Note: The following story was excerpted from the December 2005 issue of Collectible Automobile magazine.
In the decade or so since its 1955 introduction, the Ford Thunderbird came to attract a solid following from female motorists. Perhaps it’s no surprise, then, that the 1966 T-Bird convertible featured on these pages was intended to please a lady.
The car’s current owner, John Petras, of Lincolnshire, Illinois, purchased it from a Ford dealership in Columbia, South Carolina, where the dealer had bought the ’Bird new for his wife. Ford made 5049 Thunderbird convertibles for 1966, but precious few were like this.
With a nod to the T-Bird’s roots as a two-seater, the car was equipped with a very rare accessory fiberglass tonneau. Sloping headrest fairings trailed back from the front seats over the removable tonneau, which, when in place, covered the curved, loungelike back seat. The concept first appeared on the Thunderbird Sports Roadster, which had been a full-fledged model in 1962 and ’63. Waning sales doomed the Sports Roadster before the fourth-generation ’Bird made its debut in 1964, but a restyled tonneau popped up as a $269 item on the accessory list. Just a handful are thought to have been ordered for the roughly 21,000 Thunderbird ragtops made from 1964 to ’66. Sports Roadsters also came with genuine wire wheels; a set was ordered for this car to complete the look.
Nineteen sixty-six was the final year for the fourth-generation Thunderbird, so changes were few. They were, however, noticeable.
The frontal facelift, carried out under the direction of L. David Ash, did away with the bumper/grille look of 1964-65. In its place were a larger eggcrate grille above a simpler blade-style bumper and body-color val-ance panel. A big Thunder–bird emblem spread its wings across the center of the grille. The blunt, slightly raised faux hood scoop of prior years became a subtler bulge with a vee’d front.
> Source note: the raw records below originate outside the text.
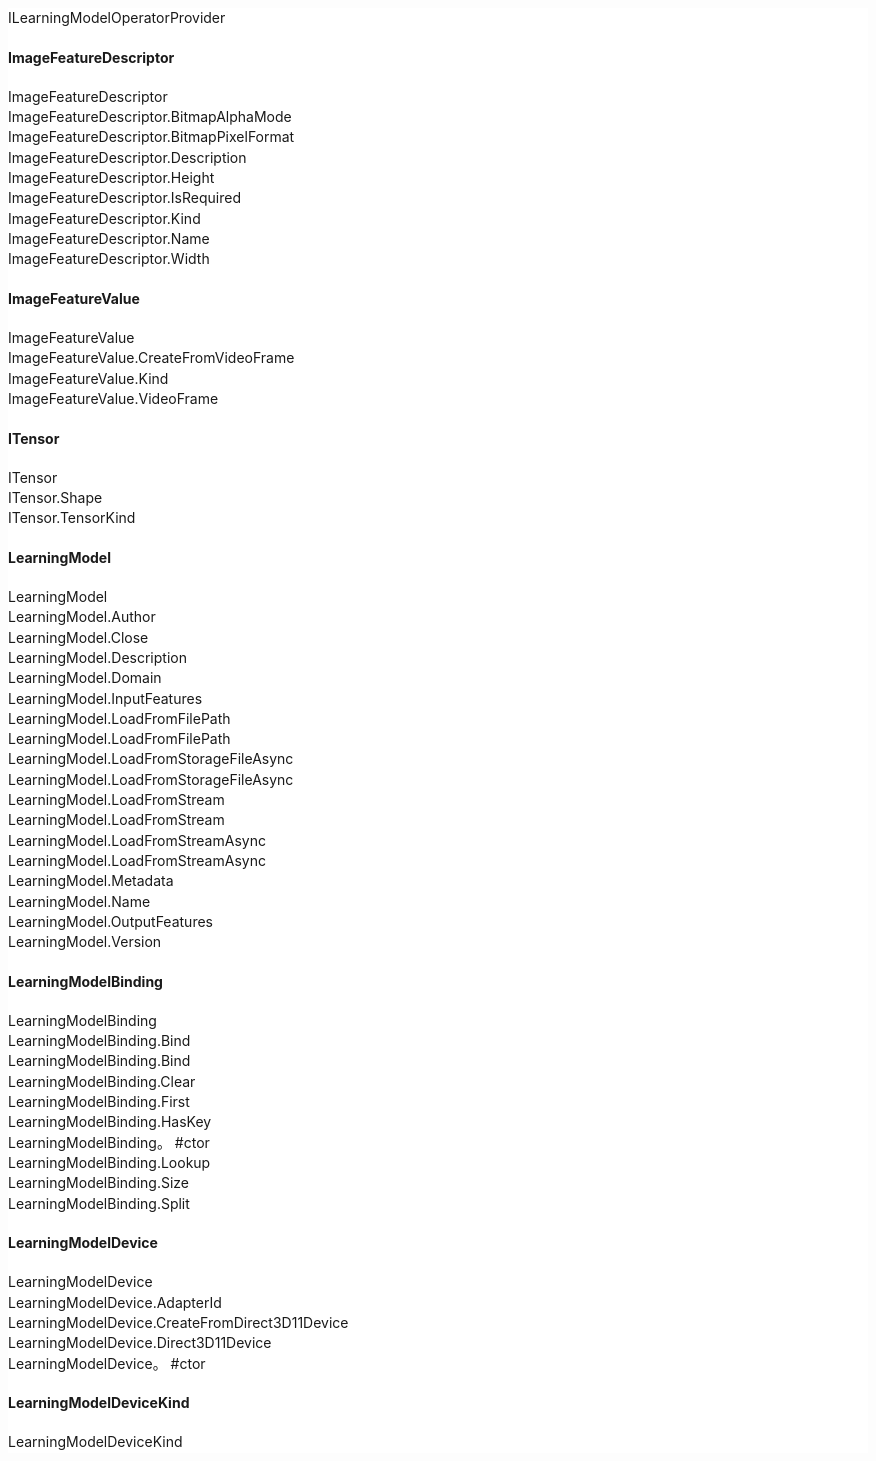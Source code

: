 ILearningModelOperatorProvider

#### [<a name="imagefeaturedescriptor"></a>ImageFeatureDescriptor](https://docs.microsoft.com/uwp/api/windows.ai.machinelearning.imagefeaturedescriptor)

ImageFeatureDescriptor <br> ImageFeatureDescriptor.BitmapAlphaMode <br> ImageFeatureDescriptor.BitmapPixelFormat <br> ImageFeatureDescriptor.Description <br> ImageFeatureDescriptor.Height <br> ImageFeatureDescriptor.IsRequired <br> ImageFeatureDescriptor.Kind <br> ImageFeatureDescriptor.Name <br> ImageFeatureDescriptor.Width

#### [<a name="imagefeaturevalue"></a>ImageFeatureValue](https://docs.microsoft.com/uwp/api/windows.ai.machinelearning.imagefeaturevalue)

ImageFeatureValue <br> ImageFeatureValue.CreateFromVideoFrame <br> ImageFeatureValue.Kind <br> ImageFeatureValue.VideoFrame

#### [<a name="itensor"></a>ITensor](https://docs.microsoft.com/uwp/api/windows.ai.machinelearning.itensor)

ITensor <br> ITensor.Shape <br> ITensor.TensorKind

#### [<a name="learningmodel"></a>LearningModel](https://docs.microsoft.com/uwp/api/windows.ai.machinelearning.learningmodel)

LearningModel <br> LearningModel.Author <br> LearningModel.Close <br> LearningModel.Description <br> LearningModel.Domain <br> LearningModel.InputFeatures <br> LearningModel.LoadFromFilePath <br> LearningModel.LoadFromFilePath <br> LearningModel.LoadFromStorageFileAsync <br> LearningModel.LoadFromStorageFileAsync <br> LearningModel.LoadFromStream <br> LearningModel.LoadFromStream <br> LearningModel.LoadFromStreamAsync <br> LearningModel.LoadFromStreamAsync <br> LearningModel.Metadata <br> LearningModel.Name <br> LearningModel.OutputFeatures <br> LearningModel.Version

#### [<a name="learningmodelbinding"></a>LearningModelBinding](https://docs.microsoft.com/uwp/api/windows.ai.machinelearning.learningmodelbinding)

LearningModelBinding <br> LearningModelBinding.Bind <br> LearningModelBinding.Bind <br> LearningModelBinding.Clear <br> LearningModelBinding.First <br> LearningModelBinding.HasKey <br> LearningModelBinding。 #ctor <br> LearningModelBinding.Lookup <br> LearningModelBinding.Size <br> LearningModelBinding.Split

#### [<a name="learningmodeldevice"></a>LearningModelDevice](https://docs.microsoft.com/uwp/api/windows.ai.machinelearning.learningmodeldevice)

LearningModelDevice <br> LearningModelDevice.AdapterId <br> LearningModelDevice.CreateFromDirect3D11Device <br> LearningModelDevice.Direct3D11Device <br> LearningModelDevice。 #ctor

#### [<a name="learningmodeldevicekind"></a>LearningModelDeviceKind](https://docs.microsoft.com/uwp/api/windows.ai.machinelearning.learningmodeldevicekind)

LearningModelDeviceKind
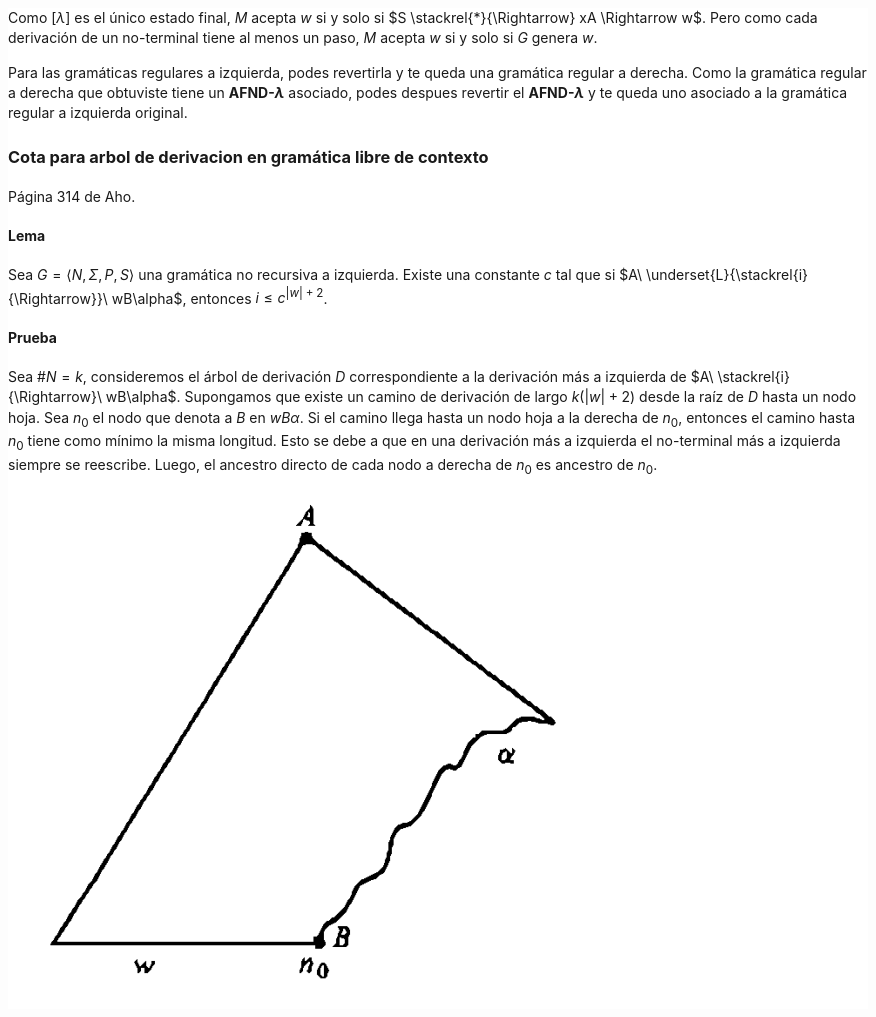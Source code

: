 Como $[\lambda]$ es el único estado final, $M$ acepta $w$ si y solo si $S \stackrel{*}{\Rightarrow} xA \Rightarrow w$. Pero como cada derivación de un no-terminal tiene al menos un paso, $M$ acepta $w$ si y solo si $G$ genera $w$.

Para las gramáticas regulares a izquierda, podes revertirla y te queda una gramática regular a derecha. Como la gramática regular a derecha que obtuviste tiene un **AFND-$\lambda$** asociado, podes despues revertir el **AFND-$\lambda$** y te queda uno asociado a la gramática regular a izquierda original.

### Cota para arbol de derivacion en gramática libre de contexto

Página 314 de Aho.

#### Lema

Sea $G = \langle N, \Sigma, P, S \rangle$ una gramática no recursiva a izquierda. Existe una constante $c$ tal que si $A\ \underset{L}{\stackrel{i}{\Rightarrow}}\ wB\alpha$, entonces $i \leq c^{|w|+2}$.

#### Prueba

Sea $\#N = k$, consideremos el árbol de derivación $D$ correspondiente a la derivación más a izquierda de $A\ \stackrel{i}{\Rightarrow}\ wB\alpha$. Supongamos que existe un camino de derivación de largo $k(|w|+2)$ desde la raíz de $D$ hasta un nodo hoja. Sea $n_0$ el nodo que denota a $B$ en $wB\alpha$. Si el camino llega hasta un nodo hoja a la derecha de $n_0$, entonces el camino hasta $n_0$ tiene como mínimo la misma longitud. Esto se debe a que en una derivación más a izquierda el no-terminal más a izquierda siempre se reescribe. Luego, el ancestro directo de cada nodo a derecha de $n_0$ es ancestro de $n_0$.

![D](image.png)
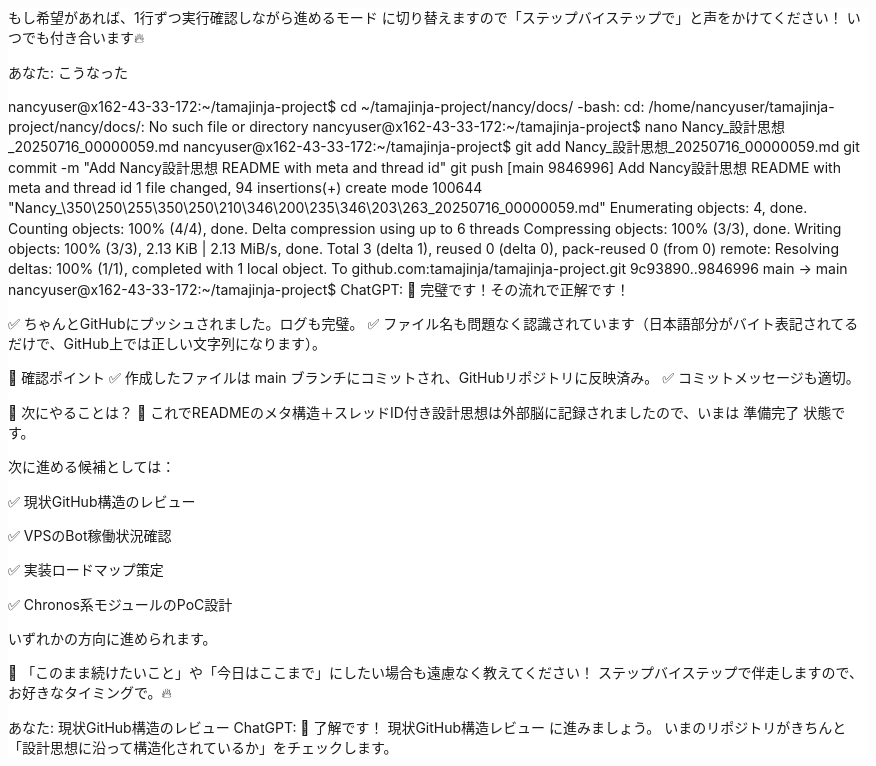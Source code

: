 もし希望があれば、1行ずつ実行確認しながら進めるモード に切り替えますので「ステップバイステップで」と声をかけてください！
いつでも付き合います🔥

あなた:
こうなった

nancyuser@x162-43-33-172:~/tamajinja-project$ cd ~/tamajinja-project/nancy/docs/ 
-bash: cd: /home/nancyuser/tamajinja-project/nancy/docs/: No such file or directory
nancyuser@x162-43-33-172:~/tamajinja-project$ nano Nancy_設計思想_20250716_00000059.md
nancyuser@x162-43-33-172:~/tamajinja-project$ git add Nancy_設計思想_20250716_00000059.md
git commit -m "Add Nancy設計思想 README with meta and thread id"
git push
[main 9846996] Add Nancy設計思想 README with meta and thread id
 1 file changed, 94 insertions(+)
 create mode 100644 "Nancy_\350\250\255\350\250\210\346\200\235\346\203\263_20250716_00000059.md"
Enumerating objects: 4, done.
Counting objects: 100% (4/4), done.
Delta compression using up to 6 threads
Compressing objects: 100% (3/3), done.
Writing objects: 100% (3/3), 2.13 KiB | 2.13 MiB/s, done.
Total 3 (delta 1), reused 0 (delta 0), pack-reused 0 (from 0)
remote: Resolving deltas: 100% (1/1), completed with 1 local object.
To github.com:tamajinja/tamajinja-project.git
   9c93890..9846996  main -> main
nancyuser@x162-43-33-172:~/tamajinja-project$ 
ChatGPT:
👏 完璧です！その流れで正解です！

✅ ちゃんとGitHubにプッシュされました。ログも完璧。
✅ ファイル名も問題なく認識されています（日本語部分がバイト表記されてるだけで、GitHub上では正しい文字列になります）。

🔷 確認ポイント
✅ 作成したファイルは main ブランチにコミットされ、GitHubリポジトリに反映済み。
✅ コミットメッセージも適切。

🧭 次にやることは？
🎯 これでREADMEのメタ構造＋スレッドID付き設計思想は外部脳に記録されましたので、いまは 準備完了 状態です。

次に進める候補としては：

✅ 現状GitHub構造のレビュー

✅ VPSのBot稼働状況確認

✅ 実装ロードマップ策定

✅ Chronos系モジュールのPoC設計

いずれかの方向に進められます。

👋 「このまま続けたいこと」や「今日はここまで」にしたい場合も遠慮なく教えてください！
ステップバイステップで伴走しますので、お好きなタイミングで。🔥

あなた:
現状GitHub構造のレビュー
ChatGPT:
🎯 了解です！
現状GitHub構造レビュー に進みましょう。
いまのリポジトリがきちんと「設計思想に沿って構造化されているか」をチェックします。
Bodysides were cleaned up with the deletion of the simulated scoops seen on the front fenders of the ’65s. Rear-fender skirts became options. A full-width taillight ensemble (with a central back-up lamp) replaced a twin-lamp design, but turn signals still blinked sequentially from the middle out, an attention-grabbing gimmick first seen in 1965.
A 428-cid V-8 good for 345 bhp joined the options list, providing T-Bird buyers with their first choice of engines since ’63. The standard powertrain remained Ford’s trusty 390-cube V-8 and the Cruise-O-Matic three-speed automatic transmission, but thanks to a half-point compression boost, the base mill gained 15 horsepower to 315 bhp. Our restored featured car is powered by a 390 dressed up with a chromed air cleaner and valve covers.
Even with these changes, base prices declined a bit from 1965—by $74 in the case of the convertible, to $4879. But sales retreated, too, by almost eight percent. All-new Thunderbirds would arrive for 1967, but a convertible wouldn’t be among them.